And that is liberating. What I mean is that suddenly, I start to believe that if God views me as worthy to receive God’s gifts, maybe I shouldn’t doubt myself. And if I don’t doubt myself, then just think what I could do in and for this world! And this is where we start to answer my earlier question to you: what does baptism have to do with your daily life, and why does it matter? It matters because it is a profound statement of God’s unconditional love for you. It matters because it promises us every day that we are forgiven, and in showing us that it also urges us to “forgive those who trespass against us,” and with forgiveness comes healing, and with healing comes transformation. It matters because it assures us that even when we fall short, we still carry with us, everywhere we go, the gift of the Holy Spirit – the spirit of wisdom and understanding, the spirit of counsel and might, the spirit of knowledge and the fear of Lord.

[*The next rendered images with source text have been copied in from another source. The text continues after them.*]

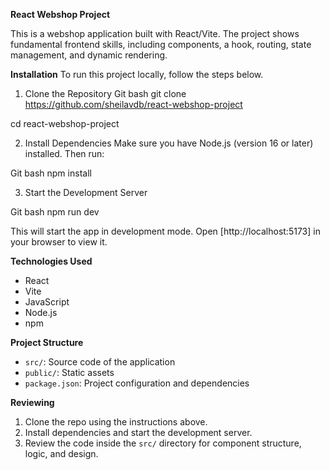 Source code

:**React Webshop Project**

This is a webshop application built with React/Vite. The project shows fundamental frontend skills, including components, a hook, routing, state management, and dynamic rendering.

**Installation**
To run this project locally, follow the steps below.

1. Clone the Repository
   Git bash
   git clone https://github.com/sheilavdb/react-webshop-project

cd react-webshop-project

2. Install Dependencies
   Make sure you have Node.js (version 16 or later) installed. Then run:

Git bash
npm install

3. Start the Development Server

Git bash
npm run dev

This will start the app in development mode. Open [http://localhost:5173] in your browser to view it.

**Technologies Used**

- React
- Vite
- JavaScript
- Node.js
- npm

**Project Structure**

- `src/`: Source code of the application
- `public/`: Static assets
- `package.json`: Project configuration and dependencies

**Reviewing**

1. Clone the repo using the instructions above.
2. Install dependencies and start the development server.
3. Review the code inside the `src/` directory for component structure, logic, and design.
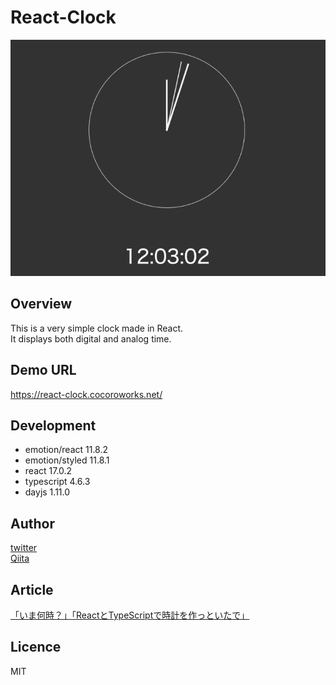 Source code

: # React-Clock
![gif](https://raw.githubusercontent.com/Naughty1029/React-Clock/main/images/clock.gif)

## Overview
This is a very simple clock made in React.<br>
It displays both digital and analog time.

## Demo URL
https://react-clock.cocoroworks.net/

## Development
- emotion/react 11.8.2
- emotion/styled 11.8.1
- react 17.0.2
- typescript 4.6.3
- dayjs 1.11.0

## Author
[twitter](https://twitter.com/masa_and_so_on) <br>
[Qiita](https://qiita.com/Naughty1029)

## Article
[「いま何時？」「ReactとTypeScriptで時計を作っといたで」](https://qiita.com/Naughty1029/items/d3aa9e7099a215438117)

## Licence
MIT
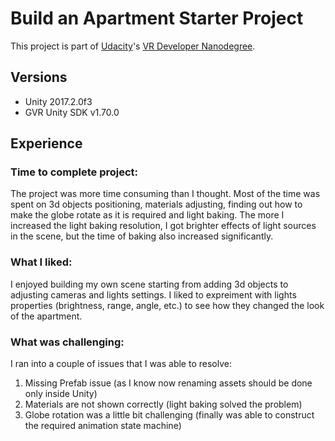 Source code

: # Build an Apartment Starter Project

This project is part of [Udacity](https://www.udacity.com "Udacity - Be in demand")'s [VR Developer Nanodegree](https://www.udacity.com/course/vr-developer-nanodegree--nd017).

## Versions
- Unity 2017.2.0f3
- GVR Unity SDK v1.70.0

## Experience

### Time to complete project: 
The project was more time consuming than I thought. Most of the time was spent on 3d objects positioning, materials adjusting, finding out how to make the globe rotate as it is required and light baking. The more I increased the light baking resolution, I got brighter effects of light sources in the scene, but the time of baking also increased significantly.

### What I liked: 
I enjoyed building my own scene starting from adding 3d objects to adjusting cameras and lights settings. I liked to expreiment with lights properties (brightness, range, angle, etc.) to see how they changed the look of the apartment. 

### What was challenging: 
I ran into a couple of issues that I was able to resolve: 
1. Missing Prefab issue (as I know now renaming assets should be done only inside Unity)
2. Materials are not shown correctly (light baking solved the problem)
3. Globe rotation was a little bit challenging (finally was able to construct the required animation state machine)
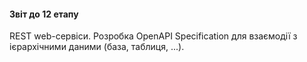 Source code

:#### Звіт до 12 етапу

REST web-сервіси. Розробка OpenAPI Specification для взаємодії з ієрархічними даними (база, таблиця, ...).
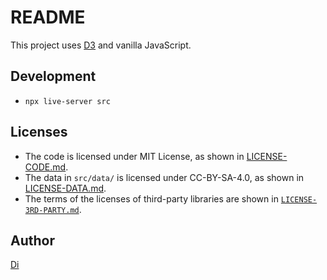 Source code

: # README

This project uses [D3](https://d3js.org/) and vanilla JavaScript.

## Development

- `npx live-server src`

## Licenses

- The code is licensed under MIT License, as shown in [LICENSE-CODE.md](./LICENSE-CODE.md).
- The data in `src/data/` is licensed under CC-BY-SA-4.0, as shown in [LICENSE-DATA.md](./LICENSE-DATA.md).
- The terms of the licenses of third-party libraries are shown in [`LICENSE-3RD-PARTY.md`](./LICENSE-3RD-PARTY.md).

## Author

[Di](https://didoesdigital.com)
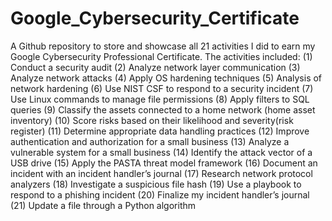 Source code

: # Google_Cybersecurity_Certificate
A Github repository to store and showcase all 21 activities I did to earn my Google Cybersecurity Professional Certificate. 
The activities included: 
(1) Conduct a security audit
(2) Analyze network layer communication
(3) Analyze network attacks 
(4) Apply OS hardening techniques 
(5) Analysis of network hardening 
(6) Use NIST CSF to respond to a security incident 
(7) Use Linux commands to manage file permissions 
(8) Apply filters to SQL queries 
(9) Classify the assets connected to a home network (home asset inventory) 
(10) Score risks based on their likelihood and severity(risk register)
(11) Determine appropriate data handling practices
(12) Improve authentication and authorization for a small business 
(13) Analyze a vulnerable system for a small business
(14) Identify the attack vector of a USB drive
(15) Apply the PASTA threat model framework
(16) Document an incident with an incident handler’s journal 
(17) Research network protocol analyzers
(18) Investigate a suspicious file hash 
(19) Use a playbook to respond to a phishing incident 
(20) Finalize my incident handler’s journal
(21) Update a file through a Python algorithm

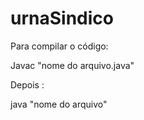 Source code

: # urnaSindico

Para compilar o código:

Javac "nome do arquivo.java"

Depois :

java "nome do arquivo"



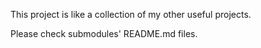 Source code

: This project is like a collection of my other useful projects.

Please check submodules' README.md files.
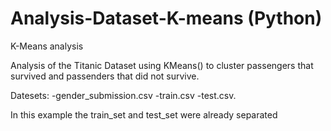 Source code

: # Analysis-Dataset-K-means (Python)
K-Means analysis

Analysis of the Titanic Dataset using KMeans() to cluster passengers that survived and passenders that did not survive. 

Datesets:
-gender_submission.csv
-train.csv
-test.csv.

In this example the train_set and test_set were already separated
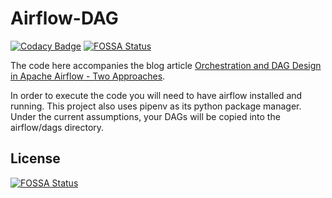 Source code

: <!--
# Copyright © 2019 Hashmap, Inc
#
# Licensed under the Apache License, Version 2.0 (the "License");
# you may not use this file except in compliance with the License.
# You may obtain a copy of the License at
#
#     http://www.apache.org/licenses/LICENSE-2.0
#
# Unless required by applicable law or agreed to in writing, software
# distributed under the License is distributed on an "AS IS" BASIS,
# WITHOUT WARRANTIES OR CONDITIONS OF ANY KIND, either express or implied.
# See the License for the specific language governing permissions and
# limitations under the License.
-->

# Airflow-DAG
[![Codacy Badge](https://api.codacy.com/project/badge/Grade/d1e66f99bfe54af98fbb6766de9973ab)](https://app.codacy.com/app/Hashmap/Airflow-DAG?utm_source=github.com&utm_medium=referral&utm_content=hashmapinc/Airflow-DAG&utm_campaign=Badge_Grade_Dashboard)
[![FOSSA Status](https://app.fossa.io/api/projects/git%2Bgithub.com%2Fhashmapinc%2FAirflow-DAG.svg?type=shield)](https://app.fossa.io/projects/git%2Bgithub.com%2Fhashmapinc%2FAirflow-DAG?ref=badge_shield)


The code here accompanies the blog article [Orchestration and DAG Design in Apache Airflow - Two Approaches](https://medium.com/hashmapinc/orchestration-and-dag-design-in-apache-airflow-two-approaches-35edd3eaf7c0). 

In order to execute the code you will need to have airflow installed and running. This project also uses
pipenv as its python package manager. Under the current assumptions, your DAGs will be copied into the airflow/dags directory.




## License
[![FOSSA Status](https://app.fossa.io/api/projects/git%2Bgithub.com%2Fhashmapinc%2FAirflow-DAG.svg?type=large)](https://app.fossa.io/projects/git%2Bgithub.com%2Fhashmapinc%2FAirflow-DAG?ref=badge_large) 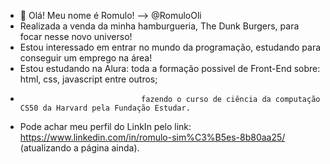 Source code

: - 👋 Olá! Meu nome é Romulo! --> @RomuloOli
-  Realizada a venda da minha hamburgueria, The Dunk Burgers, para focar nesse novo universo! 
-  Estou interessado em entrar no mundo da programação, estudando para conseguir um emprego na área!
-  Estou estudando na Alura: toda a formação possivel de Front-End sobre: html, css, javascript entre outros; 
-                                fazendo o curso de ciência da computação CS50 da Harvard pela Fundação Estudar.
-  Pode achar meu perfil do LinkIn pelo link: https://www.linkedin.com/in/romulo-sim%C3%B5es-8b80aa25/ (atualizando a página ainda).
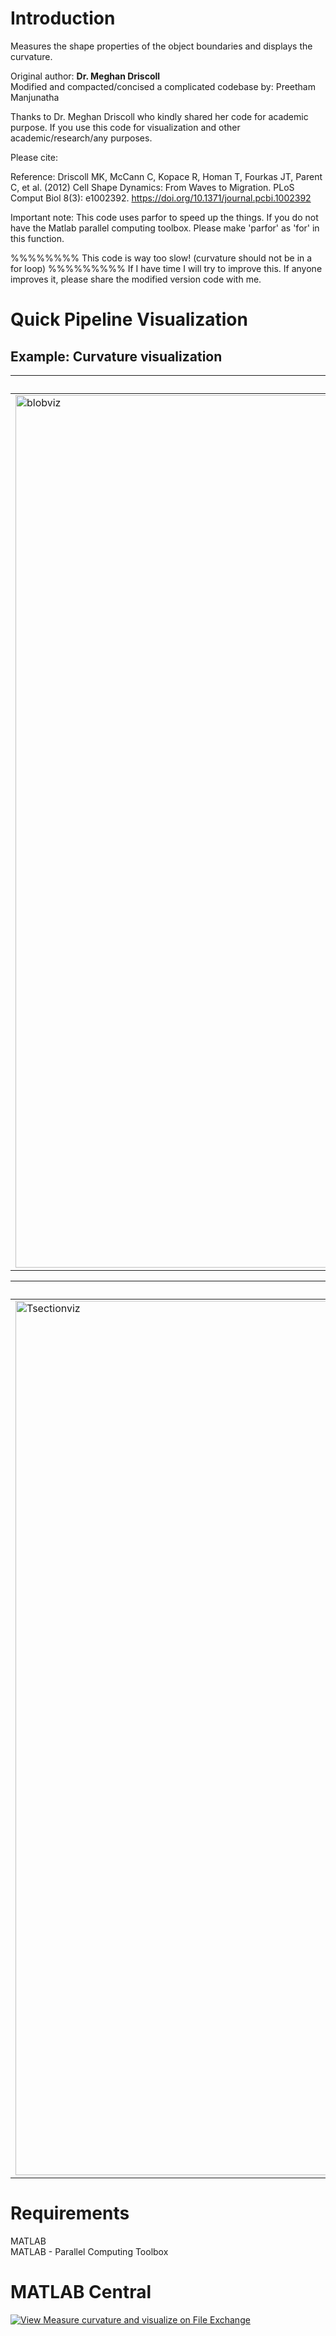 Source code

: # Introduction
Measures the shape properties of the object boundaries and displays the curvature.

Original author: **Dr. Meghan Driscoll** <br />
Modified and compacted/concised a complicated codebase by: Preetham Manjunatha

Thanks to Dr. Meghan Driscoll who kindly shared her code for academic purpose.
If you use this code for visualization and other academic/research/any purposes. 

Please cite:

Reference:
Driscoll MK, McCann C, Kopace R, Homan T, Fourkas JT, Parent C, et al. (2012) 
Cell Shape Dynamics: From Waves to Migration. 
PLoS Comput Biol 8(3): e1002392. 
https://doi.org/10.1371/journal.pcbi.1002392

Important note: This code uses parfor to speed up the things. If you do not have 
the Matlab parallel computing toolbox. Please make 'parfor' as 'for' in this
function.

%%%%%%%% This code is way too slow! (curvature should not be in a for loop) %%%%%%%%%
If I have time I will try to improve this. If anyone improves it, please
share the modified version code with me.


# Quick Pipeline Visualization
## Example: Curvature visualization
| Blob |
| ------------- |
| <img width="1396" alt="blobviz" src="https://user-images.githubusercontent.com/28588878/127915873-2641a1c1-01e2-45a5-ad80-2ad0f57cce0a.png"> |

| T-section |
| ------------- |
| <img width="1399" alt="Tsectionviz" src="https://user-images.githubusercontent.com/28588878/127915909-23db293b-5967-4fea-a301-c29999631615.png"> |

# Requirements
MATLAB <br />
MATLAB - Parallel Computing Toolbox

# MATLAB Central
[![View Measure curvature and visualize on File Exchange](https://www.mathworks.com/matlabcentral/images/matlab-file-exchange.svg)](https://www.mathworks.com/matlabcentral/fileexchange/96982-measure-curvature-and-visualize)


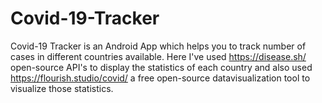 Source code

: # Covid-19-Tracker
Covid-19 Tracker is an Android App which helps you to track number of cases in different countries available. 
Here I've used https://disease.sh/ open-source API's to display the statistics of each country and also used https://flourish.studio/covid/ a free open-source datavisualization tool to visualize those statistics.
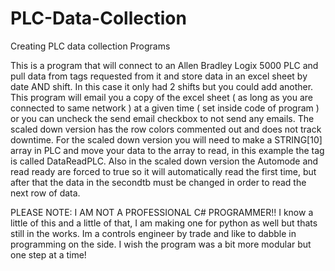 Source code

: # PLC-Data-Collection
Creating PLC data collection Programs

This is a program that will connect to an Allen Bradley Logix 5000 PLC and pull data from tags requested from it and store data in an excel sheet
by date AND shift.  In this case it only had 2 shifts but you could add another.  This program will email you a copy of the excel sheet ( as long as you are connected to same network ) at a given time ( set inside code of program ) or you can uncheck the send email checkbox to not send any emails. The scaled down version has the row colors commented out and does not track downtime. For the scaled down version you will need to make a STRING[10] array in PLC and move your data to the array to read, in this example the tag is called DataReadPLC. Also in the scaled down version the Automode and read ready are forced to true so it will automatically read the first time, but after that the data in the secondtb must be changed in order to read the next row of data.


PLEASE NOTE:
I AM NOT A PROFESSIONAL C# PROGRAMMER!! I know a little of this and a little of that, I am making one for python as well but thats still in the works.
Im a controls engineer by trade and like to dabble in programming on the side.  I wish the program was a bit more modular but one step at a time!

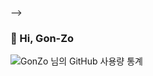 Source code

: 
<!-- #### 🤘 Java Server Developer

* Develop a web or application server using **Java**

#### 🧑🏻‍💻 Interest

* Interested in Node.js Server
* Interested in Python and Django and Deep Learning.
* Interested in technology related to Docker and operations

#### &#x1f4c8; GitHub Stats

<!-- <a href="https://github.com/Gon-Zo/gon-zo"> -->
<!--     <img align="center" src="https://github-readme-stats.vercel.app/api?username=Gon-Zo&show_icons=true&theme=nord"/> -->
<!-- </a> -->
 -->
 ### 🤘 Hi, Gon-Zo
![GonZo 님의 GitHub 사용량 통계](https://github-readme-stats.vercel.app/api/?username=gon-zo&show_icons=true&title_color=fff&icon_color=79ff97&text_color=9f9f9f&bg_color=151515)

            What does that Spirit, the Spirit you received in your baptism, move you to do in this world? What does the assurance of God’s love, grace, and belonging, give you courage to pursue? For me, that promise emboldens and enables me to love people that I find difficult to love. That includes people I encounter in my daily life, and family members who are more difficult to get along with than others, and even people whom I don’t know except that I know they look and believe and act differently from me. Loving these different people doesn’t look the same for each person, so the Spirit pushes me to figure out how to love all these different people, what it looks like with each. The Spirit urges me not to sit still and be quiet in the face of injustice, but rather to use what gifts I have to make sure all of God’s children have what they need. The Spirit encourages me to do things I’m scared of, to get out of my comfort zone, to go out on a limb for the sake of the gospel, because I can trust that if and when I fail in my efforts to live a life guided by Christ, God will still not renege on the gifts of my baptism. And to me, all of that matters a great deal.
            How about you? Why does baptism matter to you? What does it have to do with your daily life? I gave you my answer. I’d love to hear yours.

Let us pray… Spirit of God, in our baptism, you have promised us forgiveness, grace, belonging, identity, and unconditional love, and we can trust that you will not renege on these gifts. As we celebrate the baptism of our Lord, help us to remember our own baptism, and help us also to discern what you would have us do with this abundant gift to love and serve your world. In the name of the Father, and the Son, and the Holy Spirit. Amen.